» **Problem description**
Go through the entries that follow and count every line with the string "name". Reply with the number only.

Items listed in a dataset
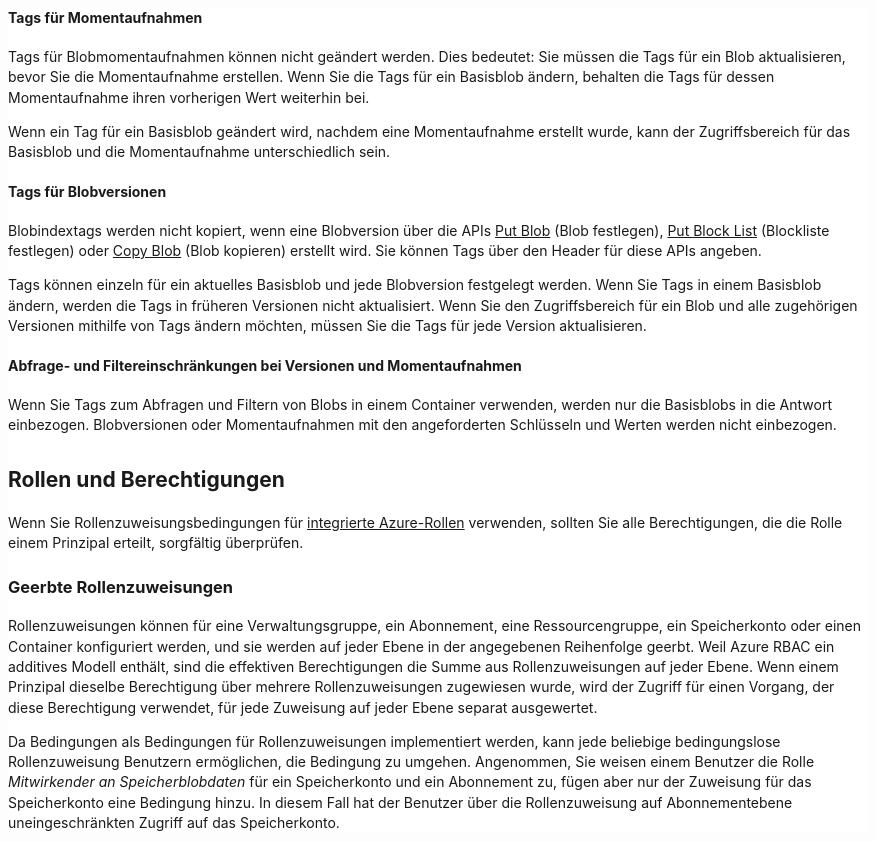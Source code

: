 #### <a name="tags-on-snapshots"></a>Tags für Momentaufnahmen

Tags für Blobmomentaufnahmen können nicht geändert werden. Dies bedeutet: Sie müssen die Tags für ein Blob aktualisieren, bevor Sie die Momentaufnahme erstellen. Wenn Sie die Tags für ein Basisblob ändern, behalten die Tags für dessen Momentaufnahme ihren vorherigen Wert weiterhin bei.

Wenn ein Tag für ein Basisblob geändert wird, nachdem eine Momentaufnahme erstellt wurde, kann der Zugriffsbereich für das Basisblob und die Momentaufnahme unterschiedlich sein.

#### <a name="tags-on-blob-versions"></a>Tags für Blobversionen

Blobindextags werden nicht kopiert, wenn eine Blobversion über die APIs [Put Blob](/rest/api/storageservices/put-blob) (Blob festlegen), [Put Block List](/rest/api/storageservices/put-block-list) (Blockliste festlegen) oder [Copy Blob](/rest/api/storageservices/Copy-Blob) (Blob kopieren) erstellt wird. Sie können Tags über den Header für diese APIs angeben.

Tags können einzeln für ein aktuelles Basisblob und jede Blobversion festgelegt werden. Wenn Sie Tags in einem Basisblob ändern, werden die Tags in früheren Versionen nicht aktualisiert. Wenn Sie den Zugriffsbereich für ein Blob und alle zugehörigen Versionen mithilfe von Tags ändern möchten, müssen Sie die Tags für jede Version aktualisieren.

#### <a name="querying-and-filtering-limitations-for-versions-and-snapshots"></a>Abfrage- und Filtereinschränkungen bei Versionen und Momentaufnahmen

Wenn Sie Tags zum Abfragen und Filtern von Blobs in einem Container verwenden, werden nur die Basisblobs in die Antwort einbezogen. Blobversionen oder Momentaufnahmen mit den angeforderten Schlüsseln und Werten werden nicht einbezogen.

## <a name="roles-and-permissions"></a>Rollen und Berechtigungen

Wenn Sie Rollenzuweisungsbedingungen für [integrierte Azure-Rollen](../../role-based-access-control/built-in-roles.md) verwenden, sollten Sie alle Berechtigungen, die die Rolle einem Prinzipal erteilt, sorgfältig überprüfen.

### <a name="inherited-role-assignments"></a>Geerbte Rollenzuweisungen

Rollenzuweisungen können für eine Verwaltungsgruppe, ein Abonnement, eine Ressourcengruppe, ein Speicherkonto oder einen Container konfiguriert werden, und sie werden auf jeder Ebene in der angegebenen Reihenfolge geerbt. Weil Azure RBAC ein additives Modell enthält, sind die effektiven Berechtigungen die Summe aus Rollenzuweisungen auf jeder Ebene. Wenn einem Prinzipal dieselbe Berechtigung über mehrere Rollenzuweisungen zugewiesen wurde, wird der Zugriff für einen Vorgang, der diese Berechtigung verwendet, für jede Zuweisung auf jeder Ebene separat ausgewertet.

Da Bedingungen als Bedingungen für Rollenzuweisungen implementiert werden, kann jede beliebige bedingungslose Rollenzuweisung Benutzern ermöglichen, die Bedingung zu umgehen. Angenommen, Sie weisen einem Benutzer die Rolle *Mitwirkender an Speicherblobdaten* für ein Speicherkonto und ein Abonnement zu, fügen aber nur der Zuweisung für das Speicherkonto eine Bedingung hinzu. In diesem Fall hat der Benutzer über die Rollenzuweisung auf Abonnementebene uneingeschränkten Zugriff auf das Speicherkonto.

» **Response area**
5